I’d like to share a revelation that I’ve had during my time here. It came to me when I tried to classify your species and I realized that you’re not actually mammals. Every mammal on this planet instinctively develops a natural equilibrium with the surrounding environment but you humans do not. You move to an area and you multiply and multiply until every natural resource is consumed and the only way you can survive is to spread to another area. There is another organism on this planet that follows the same pattern. Do you know what it is? A virus. Human beings are a disease, a cancer of this planet. You’re a plague and I am the cure
You’re not supposed to know about the skull-faced aliens. That’s why no sunglasses will be allowed in the convention hall in Denver.
Hillary:
“Rise from the bowls of hell, my faithful demons! Your Queen commands you! Let the streets flow with the blood of the non believers!!!!” (Insidious Hillary cackle).
On the other hand, the reflection in Cheney’s glasses looks kind of like the aliens McCain used to talk about.
I see baby Jesus crying,.
Geez Trixie, you need to put down the hookah once in a while.
The decimated souls of 300,000,000 Americans
a boot stamping on a human face – for ever
John Conner trying to escape into Mexico.
Damn, BigRichardSmall beat me to it.
#38 Trixie’s doing a Matrix quote (Agent Smith).
Some possibilities:
1. A Bosnian Sniper.
2. Nothing. She’s looking through Rose Law Firm coloured glasses.
3. The rest of the cast of ‘Police Academy.’

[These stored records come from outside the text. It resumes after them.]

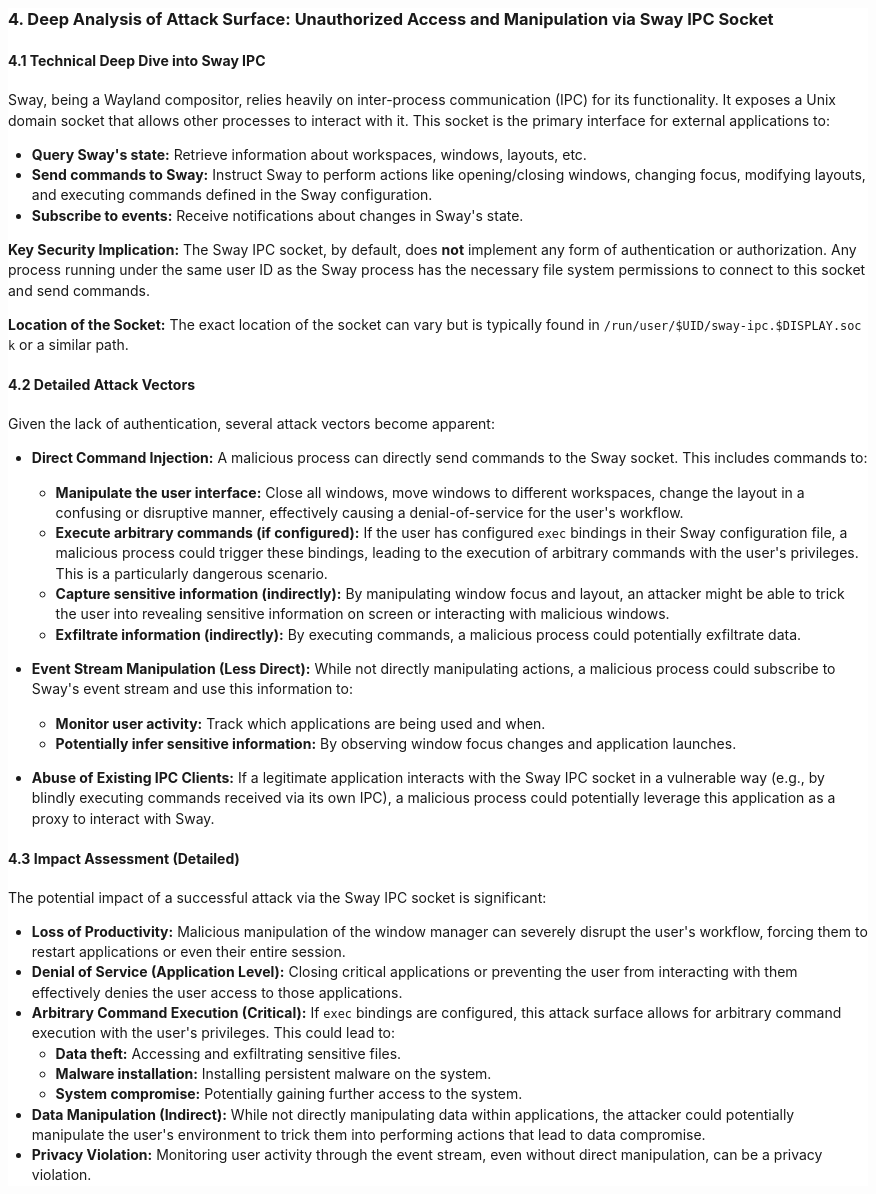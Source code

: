 ### 4. Deep Analysis of Attack Surface: Unauthorized Access and Manipulation via Sway IPC Socket

#### 4.1 Technical Deep Dive into Sway IPC

Sway, being a Wayland compositor, relies heavily on inter-process communication (IPC) for its functionality. It exposes a Unix domain socket that allows other processes to interact with it. This socket is the primary interface for external applications to:

* **Query Sway's state:** Retrieve information about workspaces, windows, layouts, etc.
* **Send commands to Sway:**  Instruct Sway to perform actions like opening/closing windows, changing focus, modifying layouts, and executing commands defined in the Sway configuration.
* **Subscribe to events:** Receive notifications about changes in Sway's state.

**Key Security Implication:** The Sway IPC socket, by default, does **not** implement any form of authentication or authorization. Any process running under the same user ID as the Sway process has the necessary file system permissions to connect to this socket and send commands.

**Location of the Socket:** The exact location of the socket can vary but is typically found in `/run/user/$UID/sway-ipc.$DISPLAY.sock` or a similar path.

#### 4.2 Detailed Attack Vectors

Given the lack of authentication, several attack vectors become apparent:

* **Direct Command Injection:** A malicious process can directly send commands to the Sway socket. This includes commands to:
    * **Manipulate the user interface:** Close all windows, move windows to different workspaces, change the layout in a confusing or disruptive manner, effectively causing a denial-of-service for the user's workflow.
    * **Execute arbitrary commands (if configured):** If the user has configured `exec` bindings in their Sway configuration file, a malicious process could trigger these bindings, leading to the execution of arbitrary commands with the user's privileges. This is a particularly dangerous scenario.
    * **Capture sensitive information (indirectly):** By manipulating window focus and layout, an attacker might be able to trick the user into revealing sensitive information on screen or interacting with malicious windows.
    * **Exfiltrate information (indirectly):** By executing commands, a malicious process could potentially exfiltrate data.

* **Event Stream Manipulation (Less Direct):** While not directly manipulating actions, a malicious process could subscribe to Sway's event stream and use this information to:
    * **Monitor user activity:** Track which applications are being used and when.
    * **Potentially infer sensitive information:** By observing window focus changes and application launches.

* **Abuse of Existing IPC Clients:** If a legitimate application interacts with the Sway IPC socket in a vulnerable way (e.g., by blindly executing commands received via its own IPC), a malicious process could potentially leverage this application as a proxy to interact with Sway.

#### 4.3 Impact Assessment (Detailed)

The potential impact of a successful attack via the Sway IPC socket is significant:

* **Loss of Productivity:**  Malicious manipulation of the window manager can severely disrupt the user's workflow, forcing them to restart applications or even their entire session.
* **Denial of Service (Application Level):**  Closing critical applications or preventing the user from interacting with them effectively denies the user access to those applications.
* **Arbitrary Command Execution (Critical):**  If `exec` bindings are configured, this attack surface allows for arbitrary command execution with the user's privileges. This could lead to:
    * **Data theft:** Accessing and exfiltrating sensitive files.
    * **Malware installation:** Installing persistent malware on the system.
    * **System compromise:** Potentially gaining further access to the system.
* **Data Manipulation (Indirect):** While not directly manipulating data within applications, the attacker could potentially manipulate the user's environment to trick them into performing actions that lead to data compromise.
* **Privacy Violation:** Monitoring user activity through the event stream, even without direct manipulation, can be a privacy violation.

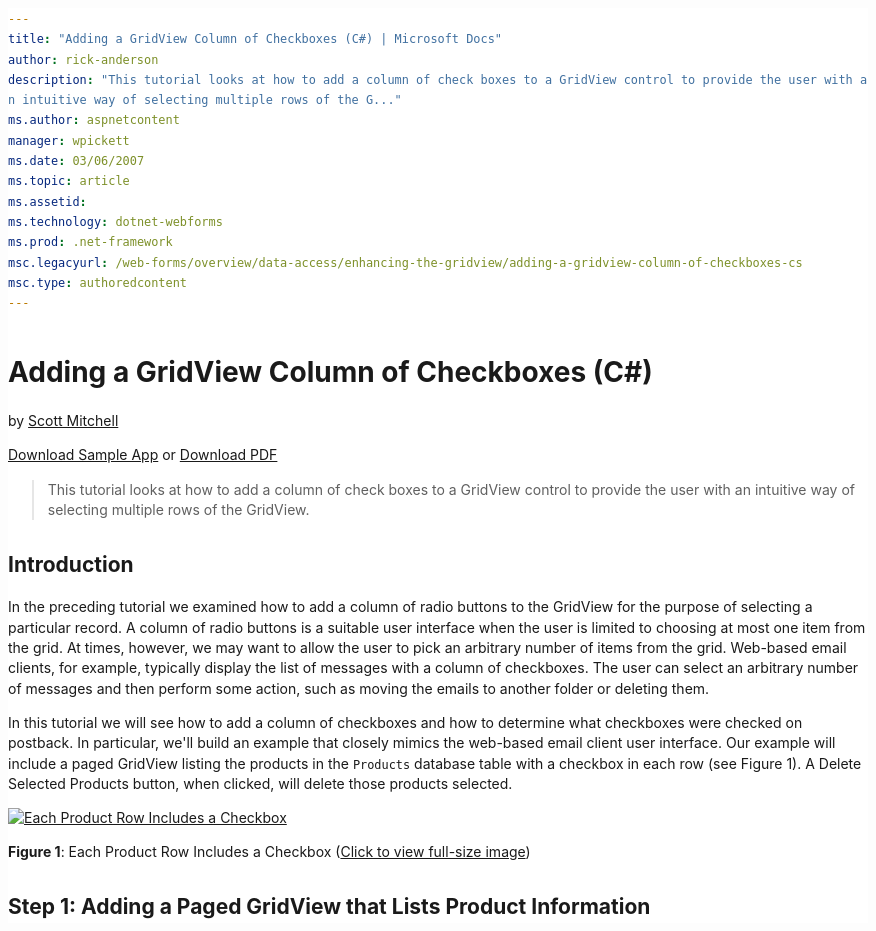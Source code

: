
 ```yaml
---
title: "Adding a GridView Column of Checkboxes (C#) | Microsoft Docs"
author: rick-anderson
description: "This tutorial looks at how to add a column of check boxes to a GridView control to provide the user with an intuitive way of selecting multiple rows of the G..."
ms.author: aspnetcontent
manager: wpickett
ms.date: 03/06/2007
ms.topic: article
ms.assetid: 
ms.technology: dotnet-webforms
ms.prod: .net-framework
msc.legacyurl: /web-forms/overview/data-access/enhancing-the-gridview/adding-a-gridview-column-of-checkboxes-cs
msc.type: authoredcontent
---
```

Adding a GridView Column of Checkboxes (C#)
====================
by [Scott Mitchell](https://twitter.com/ScottOnWriting)

[Download Sample App](http://download.microsoft.com/download/4/a/7/4a7a3b18-d80e-4014-8e53-a6a2427f0d93/ASPNET_Data_Tutorial_52_CS.exe) or [Download PDF](adding-a-gridview-column-of-checkboxes-cs/_static/datatutorial52cs1.pdf)

> This tutorial looks at how to add a column of check boxes to a GridView control to provide the user with an intuitive way of selecting multiple rows of the GridView.


## Introduction

In the preceding tutorial we examined how to add a column of radio buttons to the GridView for the purpose of selecting a particular record. A column of radio buttons is a suitable user interface when the user is limited to choosing at most one item from the grid. At times, however, we may want to allow the user to pick an arbitrary number of items from the grid. Web-based email clients, for example, typically display the list of messages with a column of checkboxes. The user can select an arbitrary number of messages and then perform some action, such as moving the emails to another folder or deleting them.

In this tutorial we will see how to add a column of checkboxes and how to determine what checkboxes were checked on postback. In particular, we'll build an example that closely mimics the web-based email client user interface. Our example will include a paged GridView listing the products in the `Products` database table with a checkbox in each row (see Figure 1). A Delete Selected Products button, when clicked, will delete those products selected.


[![Each Product Row Includes a Checkbox](adding-a-gridview-column-of-checkboxes-cs/_static/image1.gif)](adding-a-gridview-column-of-checkboxes-cs/_static/image1.png)

**Figure 1**: Each Product Row Includes a Checkbox ([Click to view full-size image](adding-a-gridview-column-of-checkboxes-cs/_static/image2.png))


## Step 1: Adding a Paged GridView that Lists Product Information
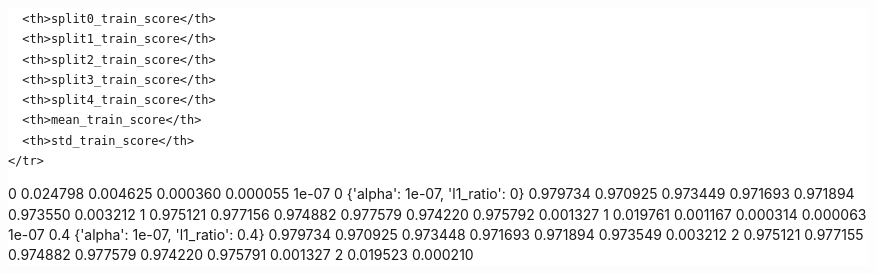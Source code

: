       <th>split0_train_score</th>
      <th>split1_train_score</th>
      <th>split2_train_score</th>
      <th>split3_train_score</th>
      <th>split4_train_score</th>
      <th>mean_train_score</th>
      <th>std_train_score</th>
    </tr>
  </thead>
  <tbody>
    <tr>
      <th>0</th>
      <td>0.024798</td>
      <td>0.004625</td>
      <td>0.000360</td>
      <td>0.000055</td>
      <td>1e-07</td>
      <td>0</td>
      <td>{'alpha': 1e-07, 'l1_ratio': 0}</td>
      <td>0.979734</td>
      <td>0.970925</td>
      <td>0.973449</td>
      <td>0.971693</td>
      <td>0.971894</td>
      <td>0.973550</td>
      <td>0.003212</td>
      <td>1</td>
      <td>0.975121</td>
      <td>0.977156</td>
      <td>0.974882</td>
      <td>0.977579</td>
      <td>0.974220</td>
      <td>0.975792</td>
      <td>0.001327</td>
    </tr>
    <tr>
      <th>1</th>
      <td>0.019761</td>
      <td>0.001167</td>
      <td>0.000314</td>
      <td>0.000063</td>
      <td>1e-07</td>
      <td>0.4</td>
      <td>{'alpha': 1e-07, 'l1_ratio': 0.4}</td>
      <td>0.979734</td>
      <td>0.970925</td>
      <td>0.973448</td>
      <td>0.971693</td>
      <td>0.971894</td>
      <td>0.973549</td>
      <td>0.003212</td>
      <td>2</td>
      <td>0.975121</td>
      <td>0.977155</td>
      <td>0.974882</td>
      <td>0.977579</td>
      <td>0.974220</td>
      <td>0.975791</td>
      <td>0.001327</td>
    </tr>
    <tr>
      <th>2</th>
      <td>0.019523</td>
      <td>0.000210</td>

4. The meaning of what is is.
5. A naked Janet Reno.
6. Where the ashtray is about to land.
I see lots of statues… Statues of people, twisting in agony, who met her gaze before becoming petrified.
She wears the sunglasses so that she doesn’t destroy her followers… yet.
A prophecy, Hillary as president wearing a white suit standing in a field of dying sunflowers….the earth blackens as if scorched by hell fire. The sky gets dark and blood rains down on us all.
Or was that Lex Luther?
@#1: You’re looking at the reflection in her eyes, showing the deepest desires of her soul. Try again.
I see a train schedule display on a wall of train depot…with every line showing “on time”.
SkyNet, minutes before it goes online.
What, you thought Al Gore was the only cyborg planted in the White House during the 90’s? Ah, see, that was the beauty of the plan!